Un modello da seguire per la salvaguardia del patrimonio stilistico e artigianale delle imprese dell’industria calzaturiera. Questo è Baldinini, il marchio made in Italy che rende fruibile la cultura del Bel Paese alle new generation.

In tal senso, il dipartimento di Beni Culturali dell’Università di Bologna ha avviato una collaborazione con il brand di San Mauro Pascoli. La partnership si propone nell’ambito di un progetto di ricerca sulla conservazione e valorizzazione dei beni culturali della moda tra cui anche gli archivi storici.

Questa iniziativa è partita dal riordino dell’archivio di prodotto, composto da più di 2000 calzature datate, ordinate e collocate in uno spazio apposito che l’azienda ha voluto dedicare al proprio patrimonio storico.

Successivamente a questa fase è seguita un’attività di digitalizzazione. Qui ogni modello è stato classificato a partire dal sabot fino all’iconico texano.

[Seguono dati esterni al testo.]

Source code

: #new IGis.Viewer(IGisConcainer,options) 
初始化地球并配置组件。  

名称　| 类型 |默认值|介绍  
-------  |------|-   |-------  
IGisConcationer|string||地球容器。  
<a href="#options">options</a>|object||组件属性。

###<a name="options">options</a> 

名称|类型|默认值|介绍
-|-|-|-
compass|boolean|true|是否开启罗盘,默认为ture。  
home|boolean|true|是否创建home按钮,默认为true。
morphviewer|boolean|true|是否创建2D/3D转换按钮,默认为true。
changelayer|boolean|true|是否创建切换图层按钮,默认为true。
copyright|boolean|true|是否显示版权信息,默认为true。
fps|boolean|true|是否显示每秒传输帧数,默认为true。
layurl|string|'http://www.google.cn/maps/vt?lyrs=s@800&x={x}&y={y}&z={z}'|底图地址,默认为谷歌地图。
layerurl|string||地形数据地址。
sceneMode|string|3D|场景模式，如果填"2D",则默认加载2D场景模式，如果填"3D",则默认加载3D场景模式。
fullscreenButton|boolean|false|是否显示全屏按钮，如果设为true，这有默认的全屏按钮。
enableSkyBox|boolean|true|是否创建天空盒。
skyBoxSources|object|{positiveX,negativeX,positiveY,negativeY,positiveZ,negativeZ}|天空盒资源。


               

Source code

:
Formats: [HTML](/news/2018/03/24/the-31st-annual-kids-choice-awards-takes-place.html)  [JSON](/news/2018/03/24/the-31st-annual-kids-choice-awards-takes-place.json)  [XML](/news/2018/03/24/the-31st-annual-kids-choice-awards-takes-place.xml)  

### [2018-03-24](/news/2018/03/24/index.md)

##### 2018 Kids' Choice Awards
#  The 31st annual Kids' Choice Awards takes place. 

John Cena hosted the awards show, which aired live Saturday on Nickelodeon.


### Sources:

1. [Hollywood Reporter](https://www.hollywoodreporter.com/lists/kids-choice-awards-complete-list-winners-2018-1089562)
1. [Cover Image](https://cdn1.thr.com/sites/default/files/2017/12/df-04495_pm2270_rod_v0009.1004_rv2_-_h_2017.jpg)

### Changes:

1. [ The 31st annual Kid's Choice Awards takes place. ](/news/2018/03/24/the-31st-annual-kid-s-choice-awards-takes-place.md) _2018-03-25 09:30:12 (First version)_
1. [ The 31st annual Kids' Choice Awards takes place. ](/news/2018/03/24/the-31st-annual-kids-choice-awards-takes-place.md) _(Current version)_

Durante questa attività è emerso un importante lavoro di conservazione del ricco archivio da parte dell’azienda, che ha portato avanti negli ultimi 30 anni. Ed è proprio per questo, che l’Università degli Studi di Bologna ha deciso di riconoscerla come case history per la conservazione e digitalizzazione dell’archivio storico.

Infatti, a Ravenna, verrà presentata alla comunità scientifica il prossimo ottobre durante un convegno in occasione del 75° anniversario dell’Unesco dal tema “Restauro, conservazione, valorizzazione, digitalizzazione e scienza del patrimonio”.